ÇOK YILLIK BUĞDAYDAN İNOVATİF ÜRÜNLER

Cascadian Çiftliği tarafından iklim açısından faydalı gıdalar kategorisinde çok yıllık buğdaydan yapılan Honey Toasted gevreği sınırlı sayıda, sadece 6 bin kutu üretildi. Geliri çok yıllık kernza bitkisinin ıslahı için çalışan Land Institute vakfına aktarılıyor. Casadian Farm kernzayı yaygınlaştırmak için çiftçiler arasında eğitici çalışmalar, farkındalık programları yapıyor. 2023’ü Darı yılı ilan eden Fao’dan da 2024’ü “Çok Yıllık Bitkiler Yılı” ilan etmesi yönünde.

BUĞDAY ÇİMİNDEN KRAKER

Kernza çok yıllık buğday çeşidi hayvan yemi olarak ekilen bir türken, Land Institute tarafından insan gıdasında kullanılmak üzere markalandı. ABD’de son yıllarda çok yıllık buğday çeşidi kernzanın ekim alanı genişliyor. 300 hektar olan ekim alanını yükseltmek için; optimum yetiştirme uygulamaları, yem besin izleme değerlendirmeleri ve tohum geliştirme çalışmaları devam ediyor. ABD’de çok yıllık buğday çeşidi kernza ile kraker, atıştırmalık gibi ürünler çalışılıyor, tadı fındığımsı olan kernzanın farklı ürün çeşitlerini Mills şirketi satışa sundu.

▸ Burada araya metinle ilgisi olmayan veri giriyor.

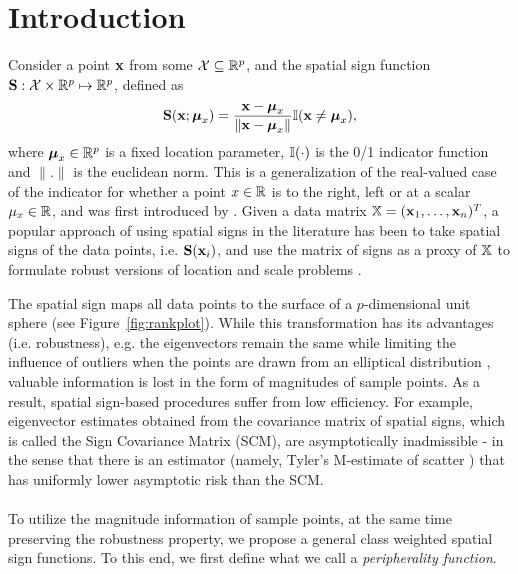 \section{Introduction}
\label{Section:SP}
 
Consider a point ${\bf{x}}$ from some $\mathcal{X} \subseteq {\mathbb{R}}^p$, and the spatial sign function ${\mathbf{S}} : \mathcal{X} \times {\mathbb{R}}^p \mapsto {\mathbb{R}}^p$, defined as
%
$$
{\mathbf{S}} ({\bf{x}}; {\boldsymbol{\mu}}_x) = \frac{{\bf{x}} - {\boldsymbol{\mu}}_x}{\| {\bf{x}} - {\boldsymbol{\mu}}_x \|}
{\mathbb{I}} ( {\bf{x}} \ne {\boldsymbol{\mu}}_x ),
$$
%
where ${\boldsymbol{\mu}}_x \in {\mathbb{R}}^p$ is a fixed location parameter, ${\mathbb{I}}(\cdot)$ is the 0/1 indicator function and $\|.\|$ is the euclidean norm. This is a generalization of the real-valued case of the indicator for whether a point $x \in {\mathbb{R}}$ is to the right, left or at a scalar $\mu_{x} \in {\mathbb{R}}$, and was first introduced by \cite{MottonenOja95}. Given a data matrix ${\mathbb{X}} = ({\bf{x}}_{1}, \ldots, {\bf{x}}_{n})^T$, a popular approach of using spatial signs in the literature has been to take spatial signs of the data points, i.e. ${\mathbf{S}}({\bf{x}}_i)$, and use the matrix of signs as a proxy of ${\mathbb{X}}$ to formulate robust versions of location and scale problems  \citep{locantore99, OjaBook10,WangPengLi15}.

The spatial sign maps all data points to the surface of a $p$-dimensional unit sphere (see Figure~\ref{fig:rankplot}). While this transformation has its advantages (i.e. robustness), e.g. the eigenvectors remain the same while limiting the influence of outliers when the points are drawn from an elliptical distribution \citep{taskinen12}, valuable information is lost in the form of magnitudes of sample points. As a result, spatial sign-based procedures suffer from low efficiency. For example, eigenvector estimates obtained from the covariance matrix of spatial signs, which is called the Sign Covariance Matrix (SCM), are asymptotically inadmissible \citep{magyar14}- in the sense that there is an estimator (namely, Tyler's M-estimate of scatter \citep{tyler87}) that has uniformly lower asymptotic risk than the SCM.

\paragraph{}
To utilize the magnitude information of sample points, at the same time preserving the robustness property, we propose a general class weighted spatial sign functions. To this end, we first define what we call a {\it peripherality function}.

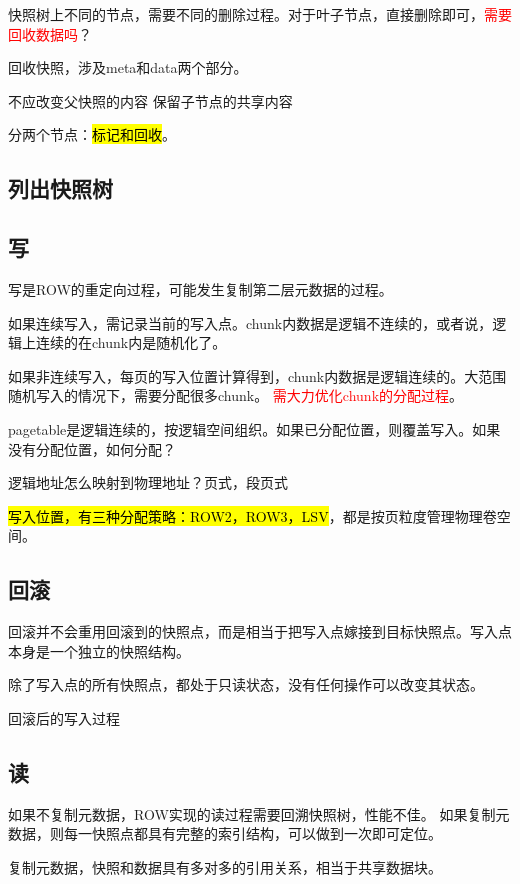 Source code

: 快照树上不同的节点，需要不同的删除过程。对于叶子节点，直接删除即可，\textcolor{red}{需要回收数据吗}？

回收快照，涉及meta和data两个部分。

不应改变父快照的内容
保留子节点的共享内容

分两个节点：\hl{标记和回收}。

\subsection{列出快照树}

\subsection{写}

写是ROW的重定向过程，可能发生复制第二层元数据的过程。

如果连续写入，需记录当前的写入点。chunk内数据是逻辑不连续的，或者说，逻辑上连续的在chunk内是随机化了。

如果非连续写入，每页的写入位置计算得到，chunk内数据是逻辑连续的。大范围随机写入的情况下，需要分配很多chunk。
\textcolor{red}{需大力优化chunk的分配过程}。

pagetable是逻辑连续的，按逻辑空间组织。如果已分配位置，则覆盖写入。如果没有分配位置，如何分配？

逻辑地址怎么映射到物理地址？页式，段页式

\hl{写入位置，有三种分配策略：ROW2，ROW3，LSV}，都是按页粒度管理物理卷空间。

\subsection{回滚}

回滚并不会重用回滚到的快照点，而是相当于把写入点嫁接到目标快照点。写入点本身是一个独立的快照结构。

除了写入点的所有快照点，都处于只读状态，没有任何操作可以改变其状态。

回滚后的写入过程

\subsection{读}

如果不复制元数据，ROW实现的读过程需要回溯快照树，性能不佳。
如果复制元数据，则每一快照点都具有完整的索引结构，可以做到一次即可定位。

复制元数据，快照和数据具有多对多的引用关系，相当于共享数据块。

Patagonia Provisions şirketi de çok yıllık buğdaydan dünyanın ilk Long Root Pale Ale birasını üretti. Amacı iklim değişikliğiyle mücadele etmek olan bira oldukça ilgi gördü. Şirket bira reklamlarıyla, çok yıllık bitkileri tarımda ana akım üretim sistemine dönüştürmek için çalışıyor.

BUĞDAY ÇİMİNDEN KREP

İklim felaketine sürdürülebilir gıda çeşitleriyle çözüm bulma konusunda çalışmalar yürüten Land Institute araştırma şirketi 50 yıldır yenileyici tarımın küresel sözcüsü gibi çalışıyor. Biyoteknoloji gibi onların da amacı tarımın olumsuz etkilerini azaltmak için doğal sistemleri taklit eden bir tarım sistemi yaratmak. Birch Wood kafe zinciri kernza unundan yapılmış krep ve tortillalarıyla gezegene dost tatlar yaratıyor.

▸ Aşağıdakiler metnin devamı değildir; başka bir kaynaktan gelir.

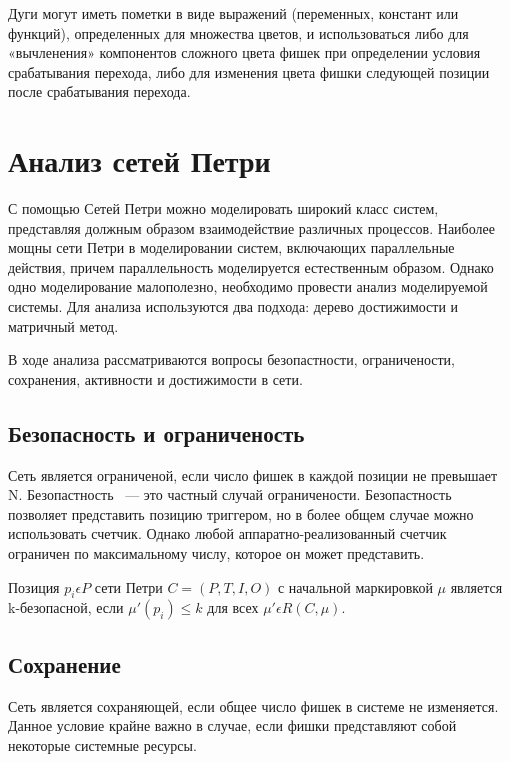 Дуги могут иметь пометки в виде выражений (переменных, констант или функций), определенных для множества цветов, и использоваться либо для «вычленения» компонентов сложного цвета фишек при определении условия срабатывания перехода, либо для изменения цвета фишки следующей позиции после срабатывания перехода. \cite{Kristensen}

\section{Анализ сетей Петри}

С помощью Сетей Петри можно моделировать широкий класс систем, представляя должным образом взаимодействие различных процессов. Наиболее мощны сети Петри в моделировании систем, включающих параллельные действия, причем параллельность моделируется естественным образом. Однако одно моделирование малополезно, необходимо провести анализ моделируемой системы. Для анализа используются два подхода: дерево достижимости и матричный метод.

В ходе анализа рассматриваются вопросы безопастности, ограничености, сохранения, активности и достижимости в сети.
\subsection*{Безопасность и ограниченость}
Сеть является ограниченой, если число фишек в каждой позиции не превышает N. Безопастность ~--- это частный случай ограничености. Безопастность позволяет представить позицию триггером, но в более общем случае можно использовать счетчик. Однако любой аппаратно-реализованный счетчик ограничен по максимальному числу, которое он может представить.

Позиция $ p_{i} \epsilon P $ сети Петри $ C = (P, T, I, O) $ с начальной маркировкой $ \mu $ является k-безопасной, если $ \mu'(p_{i}) \leqslant k $ для всех $ \mu' \epsilon R(C, \mu) $.

\subsection*{Сохранение}
Сеть является сохраняющей, если общее число фишек в системе не изменяется. Данное условие крайне важно в случае, если фишки представляют собой некоторые системные ресурсы.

Endüstriyel tarım şu anda gezegenin suyunun yüzde 70’ini tüketiyor, buğday her yıl milyonlarca galon su kullanıyor. Toprağı erozyona karşı savunmasız bırakıyor, bitki besinleri toprakta kaybolup gidiyor. Bilim evrenin her bir gram kaynağını kullanmaya odaklanmış durumda. Regrained şirketi tahıl atıklarından granola yapıyor, Alaskan Brewing Co bira fabrikasından kalan atıklardan fırıncılık ürünü yapmak için yeni bir fırın kurdu.

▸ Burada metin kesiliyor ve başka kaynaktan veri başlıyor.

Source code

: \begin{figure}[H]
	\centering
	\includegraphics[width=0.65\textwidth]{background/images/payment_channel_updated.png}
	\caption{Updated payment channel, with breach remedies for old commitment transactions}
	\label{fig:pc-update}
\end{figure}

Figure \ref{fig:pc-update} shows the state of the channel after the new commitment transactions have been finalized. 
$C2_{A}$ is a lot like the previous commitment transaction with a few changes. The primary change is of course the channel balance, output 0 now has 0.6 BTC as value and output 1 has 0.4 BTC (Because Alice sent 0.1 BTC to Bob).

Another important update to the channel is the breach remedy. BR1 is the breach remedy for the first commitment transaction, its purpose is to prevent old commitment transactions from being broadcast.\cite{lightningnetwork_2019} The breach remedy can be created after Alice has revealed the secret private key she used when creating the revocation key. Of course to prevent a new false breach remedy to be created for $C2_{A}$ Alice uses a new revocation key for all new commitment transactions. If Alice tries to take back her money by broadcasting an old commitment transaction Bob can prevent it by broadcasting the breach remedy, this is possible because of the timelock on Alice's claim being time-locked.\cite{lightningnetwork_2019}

ÇOK YILLIKLAR TOPRAĞI ONARIYOR

Çok yıllık bitkiler uzun bir büyüme periyoduna sahip olduğundan toprak daha uzun süre bitki örtüsü ile kaplanıyor, topraktaki besin kayıpları da minimuma iniyor. Kernza ve Sova çok yıllık buğday çeşitleri diğerlerine göre daha az gübreye ihtiyaç duyarken toprağı koruyup biyoçeşitliliğe katkı sunuyor. Çok yıllık buğdaylar yılda, hektar başına 590 ton karbon tutuyor. Aynı araştırmaya göre kernza gibi çok yıllık buğday çeşitleri mısırın içerdiği toprak mikrobiyatasına kıyasla mikrobiyolojik etkinliği artırıyor. Çok yıllık mahsuller, potansiyel olarak iklim değişikliğine karşı daha dayanıklı, onlar çevre dostu yeni bir tarım çağının kapılarını açabilir.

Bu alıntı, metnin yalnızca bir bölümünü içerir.